The Hcap program analysis on the frequency distribution of head capsule widths indicated 4 distinct peaks, representing 4 instars (Fig. 1). Larval head capsule widths ranged from 0.280 to 1.332 mm and differences between mean head capsule widths for each instar were significant (Table 1). Estimated means, standard deviations, and number of individuals in each instar are presented in Table 1. The range of each instar and the probability of misclassifying instars illustrated that the chance of misclassification was low, with a maximum probability of misclassification of 2.1%. Dyar's ratio ranged from 1.32 to 1.53 (Table 1). The logarithm of head capsule widths plotted against the number of instars resulted in perfect geometric larval growth for each instar (Table 1; Fig. 2).
The linear regression equation for head capsule widths with successive instars was highly significant (P= <0.0001; R = 0.9882; R2 =0.9764; RSS2 = 186,341) (Fig. 2). The excellent fit to a linear model, indicated that no instar was overlooked. A significant difference in head capsule size between instars (F = 14,040.57; df = 3, 1015; P = < 0.001) (Table 1), confirmed the results observed by the linear relationship.
Based on head capsule widths, this study determined that the number of instars of R. subtilis was 4. Previous studies also used this methodology to determine instars of various species (Fox et al. 1972; Mizell & Nebeker 1979; Caltagirone et al. 1983; Parra & Hadadd 1989; Hoffman-Campo et al. 1991; McClellan & Logan 1994; Logan et al. 1998; Panzavolta 2007, and others).
Morán Lemir et al. (1990), found 4 instars for Rhyssomatus tomentosus Fiedler, when the insect was reared on fruit of Ipomoea purpurea (L.) Roth (Convolvulaceae) and on artificial diet. O'Donnell (1967), Pantoja et al. (1999); Bailez et al. (2003) and Panzavolta (2007) identified 4 instars for the following species of Curculionoidea: Sitophilus oryzae (L.), Lissorhoptrus kuscheli O'Brien, Conotrachelus psidii Marshall and Pissodes castaneus De Geer.
For R. subtilis, Dyar's rule indicated a perfect geometrical progression of head capsule size with each successive instar. This observation agrees with previous studies for species of other weevil genera, e.g., Sternechus subsignatus Boheman (Hoffman-Campo et al. 1991), Dendroctonus ponderosae Hopkins (Logan et al. 1998), C. psidii (Bailez et al. 2003), and P. castaneus (Panzavolta 2007).
Head capsule means, ranges, and misclassification probabilities of the four instars of Rhyssomatus subtilis calculated by the Hcap program and Dyar's ratio.
Head capsule width analyzed through Dyar's rule and the Hcap program reliably indicated the number of instars in field populations of the black soybean weevil in soybean.
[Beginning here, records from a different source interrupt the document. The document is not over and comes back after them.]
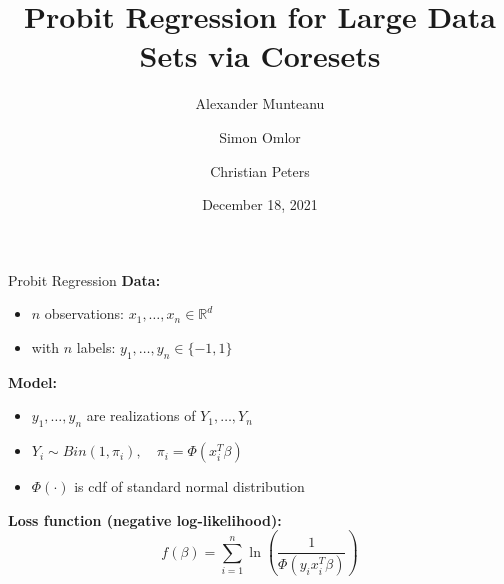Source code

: \documentclass[gray]{beamer}
\title{Probit Regression for Large Data Sets via Coresets}
\author{Alexander Munteanu \and Simon Omlor \and Christian Peters}
\institute{TU Dortmund University, Germany}
\date{December 18, 2021}
\begin{document}
\begin{frame}[noframenumbering]
    \thispagestyle{empty}
    \maketitle
\end{frame}

\begin{frame}{Probit Regression} \pause
    \textbf{Data:}
    \begin{itemize}
        \item $n$ observations: $x_1, \ldots, x_n \in \mathbb{R}^d$ \\
        \item with $n$ labels: $y_1, \ldots, y_n \in \{-1, 1\}$
    \end{itemize}

    \pause

    \vspace{\fill}

    \textbf{Model:}
    \begin{itemize}
        \item $y_1, \ldots, y_n$ are realizations of $Y_1, \ldots, Y_n$
        \item $Y_i \sim Bin(1, \pi_i), \quad \pi_i = \Phi(x_i^T \beta)$
        \item $\Phi(\cdot)$ is cdf of standard normal distribution
    \end{itemize}

    \pause

    \vspace{\fill}

    \textbf{Loss function (negative log-likelihood):}
    \begin{equation*}
        f(\beta) = \sum_{i=1}^n \ln\left( \frac{1}{\Phi(y_ix_i^T\beta)} \right)
    \end{equation*}
\end{frame}
\end{document}
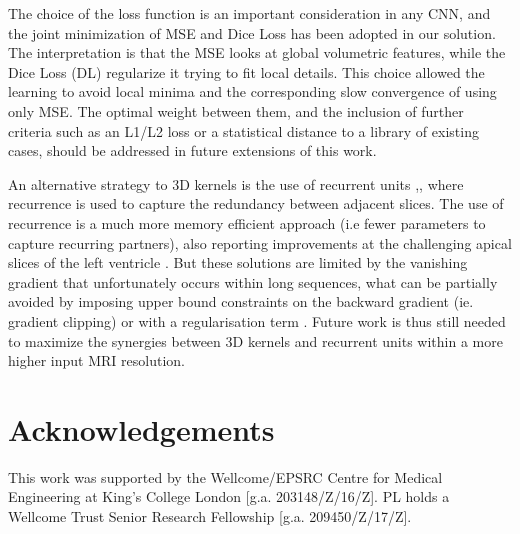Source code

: \documentclass{llncs}
\begin{document}
The choice of the loss function is an important consideration in any CNN, and the joint minimization of MSE and Dice Loss has been adopted in our solution. The interpretation is that the MSE looks at global volumetric features, while the Dice Loss (DL) regularize it trying to fit local details. This choice allowed the learning to avoid local minima and the corresponding slow convergence of using only MSE. The optimal weight between them, and the inclusion of further criteria such as an L1/L2 loss or a statistical distance to a library of existing cases, should be addressed in future extensions of this work.

An alternative strategy to 3D kernels is the use of recurrent units \cite{Poudel},\cite{Jianxu},  where recurrence is used to capture the redundancy between adjacent slices. The use of recurrence is a much more memory efficient approach (i.e fewer parameters to capture recurring partners), also reporting improvements at the challenging apical slices of the left ventricle \cite{Poudel}. But these solutions are limited by the vanishing gradient that unfortunately occurs within long sequences, what can be partially avoided by imposing upper bound constraints on the backward gradient (ie. gradient clipping) or with a regularisation term \cite{Razvan}. Future work is thus still needed to maximize the synergies between 3D kernels and recurrent units within a more higher input MRI resolution.

\section*{Acknowledgements}

This work was supported by the Wellcome/EPSRC Centre for Medical Engineering at King’s College London [g.a. 203148/Z/16/Z]. PL holds a Wellcome Trust Senior Research Fellowship [g.a. 209450/Z/17/Z].
\end{document}
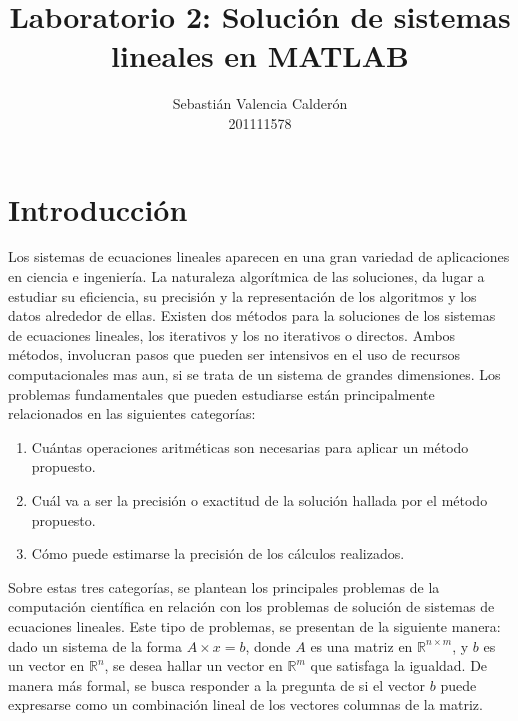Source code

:\documentclass[11pt, spanish]{article}
\date{}
\begin{document}
\author{Sebastián Valencia Calderón \\ 201111578}
\title{Laboratorio 2: Solución de sistemas lineales en \textsc{MATLAB}}
\maketitle


\section{Introducción}

Los sistemas de ecuaciones lineales aparecen en una gran variedad de aplicaciones en ciencia e ingeniería. La naturaleza algorítmica de las soluciones, da lugar a estudiar su eficiencia, su precisión y la representación de los algoritmos y los datos alrededor de ellas. Existen dos métodos para la soluciones de los sistemas de ecuaciones lineales, los iterativos y los no iterativos o directos. Ambos métodos, involucran pasos que pueden ser intensivos en el uso de recursos computacionales mas aun, si se trata de un sistema de grandes dimensiones. Los problemas fundamentales que pueden estudiarse están principalmente relacionados en las siguientes categorías:

\begin{enumerate}
\item Cuántas operaciones aritméticas son necesarias para aplicar un método propuesto.
\item Cuál va a ser la precisión o exactitud de la solución hallada por el método propuesto.
\item Cómo puede estimarse la precisión de los cálculos realizados.
\end{enumerate}

Sobre estas tres categorías, se plantean los principales problemas de la computación científica en relación con los problemas de solución de sistemas de ecuaciones lineales. Este tipo de problemas, se presentan de la siguiente manera: dado un sistema de la forma $A \times x = b$, donde $A$ es una matriz en $\mathbb{R}^{n \times m}$, y $b$ es un vector en $\mathbb{R}^{n}$, se desea hallar un vector en $\mathbb{R}^m$ que satisfaga la igualdad. De manera más formal, se busca responder a la pregunta de si el vector $b$ puede expresarse como un combinación lineal de los vectores columnas de la matriz.\\
\end{document}
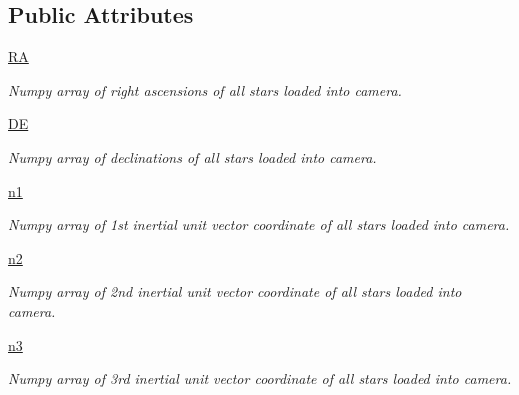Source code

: \subsection*{Public Attributes}
\begin{DoxyCompactItemize}
\item 
\mbox{\label{classcamera_1_1camera_a61776d8f8dbe09543ef8af4b0cb5d4d8}} 
\hyperlink{classcamera_1_1camera_a61776d8f8dbe09543ef8af4b0cb5d4d8}{RA}
\begin{DoxyCompactList}\small\item\em Numpy array of right ascensions of all stars loaded into camera. \end{DoxyCompactList}\item 
\mbox{\label{classcamera_1_1camera_a3f95d3f1971bbca8905f9f3447d4a43e}} 
\hyperlink{classcamera_1_1camera_a3f95d3f1971bbca8905f9f3447d4a43e}{DE}
\begin{DoxyCompactList}\small\item\em Numpy array of declinations of all stars loaded into camera. \end{DoxyCompactList}\item 
\mbox{\label{classcamera_1_1camera_a6b8ba44bd26a27b6314105f165bfae10}} 
\hyperlink{classcamera_1_1camera_a6b8ba44bd26a27b6314105f165bfae10}{n1}
\begin{DoxyCompactList}\small\item\em Numpy array of 1st inertial unit vector coordinate of all stars loaded into camera. \end{DoxyCompactList}\item 
\mbox{\label{classcamera_1_1camera_a37eeb7ae4484dcee190dbffb3389b2ec}} 
\hyperlink{classcamera_1_1camera_a37eeb7ae4484dcee190dbffb3389b2ec}{n2}
\begin{DoxyCompactList}\small\item\em Numpy array of 2nd inertial unit vector coordinate of all stars loaded into camera. \end{DoxyCompactList}\item 
\mbox{\label{classcamera_1_1camera_a76bbd2634750375987f0db012e3b238b}} 
\hyperlink{classcamera_1_1camera_a76bbd2634750375987f0db012e3b238b}{n3}
\begin{DoxyCompactList}\small\item\em Numpy array of 3rd inertial unit vector coordinate of all stars loaded into camera. \end{DoxyCompactList}\item 

\end{DoxyCompactItemize}
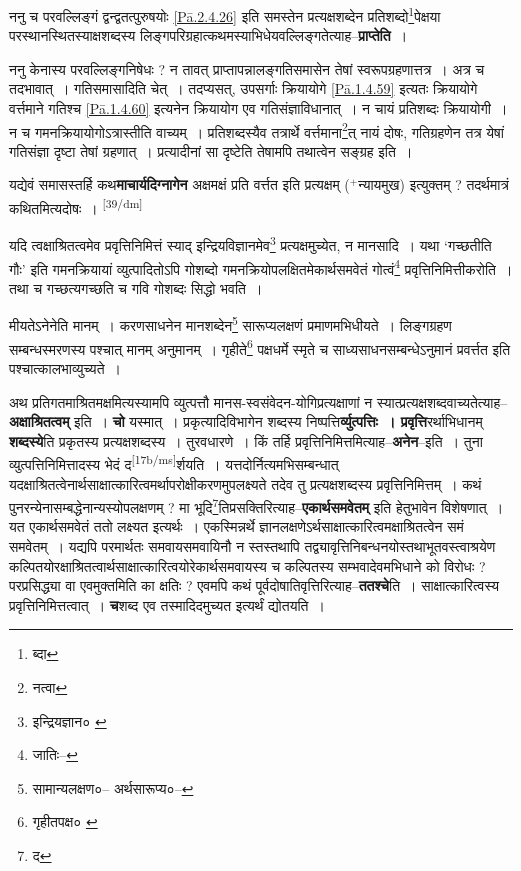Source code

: \documentclass[article,12pt,a4paper]{memoir}
\newcommand{\add}[1]{($^{+}$#1)}
\begin{document}
	  \pstart ननु च परवल्लिङ्गं द्वन्द्वतत्पुरुषयोः \cref{Pā.2.4.26} इति समस्तेन प्रत्यक्षशब्देन प्रतिशब्दो\footnote{ब्दा}पेक्षया परस्थानस्थितस्याक्षशब्दस्य लिङ्गपरिग्रहात्कथमस्याभिधेयवल्लिङ्गतेत्याह--\textbf{प्राप्तेति} ।
	\pend
      

	  \pstart ननु केनास्य परवल्लिङ्गनिषेधः ? न तावत् प्राप्तापन्नालङ्गतिसमासेन तेषां स्वरूपग्रहणात्तत्र । अत्र च तदभावात् । गतिसमासादिति चेत् । तदप्यसत्, उपसर्गाः क्रियायोगे \cref{Pā.1.4.59} इत्यतः क्रियायोगे वर्त्तमाने गतिश्च \cref{Pā.1.4.60} इत्यनेन क्रियायोग एव गतिसंज्ञाविधानात् । न चायं प्रतिशब्दः क्रियायोगी । न च गमनक्रियायोगोऽत्रास्तीति वाच्यम् । प्रतिशब्दस्यैव तत्रार्थे वर्त्तमाना\footnote{नत्वा}त् नायं दोषः, गतिग्रहणेन तत्र येषां गतिसंज्ञा दृष्टा तेषां ग्रहणात् । प्रत्यादीनां सा दृष्टेति तेषामपि तथात्वेन सङ्ग्रह इति ।
	\pend
      

	  \pstart यद्येवं समासस्तर्हि कथ\textbf{माचार्यदिग्नागेन} अक्षमक्षं प्रति वर्त्तत इति प्रत्यक्षम् \add{न्यायमुख} इत्युक्तम् ? तदर्थमात्रं कथितमित्यदोषः ।
	\pend
      \leavevmode\textsuperscript{\rmlatinfont\tiny [39/dm]}

	  \pstart यदि त्वक्षाश्रितत्वमेव प्रवृत्तिनिमित्तं स्याद् इन्द्रियविज्ञानमेव\footnote{इन्द्रियज्ञान० \cite{dp-msA} \cite{dp-edP} \cite{dp-edH} \cite{dp-edE}} प्रत्यक्षमुच्येत, न मानसादि । यथा ‘गच्छतीति गौः’ इति गमनक्रियायां व्युत्पादितोऽपि गोशब्दो गमनक्रियोपलक्षितमेकार्थसमवेतं गोत्वं\footnote{जातिः--\cite{dp-msD-n}} प्रवृत्तिनिमित्तीकरोति । तथा च गच्छत्यगच्छति च गवि गोशब्दः सिद्धो भवति ।
	\pend
       

	  \pstart मीयतेऽनेनेति मानम् । करणसाधनेन मानशब्देन\footnote{सामान्यलक्षण०--\cite{dp-msD-n} अर्थसारूप्य०--\cite{dp-msD-n}} सारूप्यलक्षणं प्रमाणमभिधीयते । लिङ्गग्रहण सम्बन्धस्मरणस्य पश्चात् मानम् अनुमानम् । गृहीते\footnote{गृहीतपक्ष० \cite{dp-msB}} पक्षधर्मे स्मृते च साध्यसाधनसम्बन्धेऽनुमानं प्रवर्त्तत इति पश्चात्कालभाव्युच्यते ।
	\pend
      

	  \pstart अथ प्रतिगतमाश्रितमक्षमित्यस्यामपि व्युत्पत्तौ मानस-स्वसंवेदन-योगिप्रत्यक्षाणां न स्यात्प्रत्यक्षशब्दवाच्यतेत्याह--\textbf{अक्षाश्रितत्वम्} इति । \textbf{चो} यस्मात् । प्रकृत्यादिविभागेन शब्दस्य निष्पत्ति\textbf{र्व्युत्पत्तिः । प्रवृत्ति}रर्थाभिधानम् \textbf{शब्दस्ये}ति प्रकृतस्य प्रत्यक्षशब्दस्य । तुरवधारणे । किं तर्हि प्रवृत्तिनिमित्तमित्याह--\textbf{अनेन}--इति । तुना व्युत्पत्तिनिमित्तादस्य भेदं द\leavevmode\textsuperscript{\rmlatinfont\tiny [17b/ms]}र्शयति । यत्तदोर्नित्यमभिसम्बन्धात् यदक्षाश्रितत्वेनार्थसाक्षात्कारित्वमर्थापरोक्षीकरणमुपलक्ष्यते तदेव तु प्रत्यक्षशब्दस्य प्रवृत्तिनिमित्तम् । कथं पुनरन्येनासम्बद्धेनान्यस्योपलक्षणम् ? मा भूदि\footnote{द}तिप्रसक्तिरित्याह--\textbf{एकार्थसमवेतम्} इति हेतुभावेन विशेषणात् । यत एकार्थसमवेतं ततो लक्ष्यत इत्यर्थः । एकस्मिन्नर्थे ज्ञानलक्षणेऽर्थसाक्षात्कारित्वमक्षाश्रितत्वेन समं समवेतम् । यद्यपि परमार्थतः समवायसमवायिनौ न स्तस्तथापि तद्व्यावृत्तिनिबन्धनयोस्तथाभूतवस्त्वाश्रयेण कल्पितयोरक्षाश्रितत्वार्थसाक्षात्कारित्वयोरेकार्थसमवायस्य च कल्पितस्य सम्भवादेवमभिधाने को विरोधः ? परप्रसिद्ध्या वा एवमुक्तमिति का क्षतिः ? एवमपि कथं पूर्वदोषातिवृत्तिरित्याह--\textbf{ततश्चे}ति । साक्षात्कारित्वस्य प्रवृत्तिनिमित्तत्वात् । \textbf{च}शब्द एव तस्मादिदमुच्यत इत्यर्थं द्योतयति ।
	\pend
      
\end{document}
Results obtained in this work are important in building life tables and for use in other ecological studies to understand the behavior of this important pest, and to develop management programs in soybean crops in this region.
We thank J. A. Logan for making the HCAP program available, J. R. P. Parra and M. L. Haddad (Escuela Superior de Agricultura “Luiz de Queiroz”, Piracicaba, Brasil) and Lic. Eduardo Willink (EEAOC) for constructive comments on an earlier draft of the manuscript. We also thank A. Casmuz and F. Scalora (EEAOC), M. Aralde, M. Aybar and M. Gómez, students of Facultad de Agronomía y Zootecnia (Universidad Nacional de Tucumán) for excellent technical support and assistance in the collection of material and work in the laboratory. This study was supported by Estación Experimental Agroindustrial Obispo Colombres (EEAOC) and CONICET, and it is part of the first author's doctoral thesis.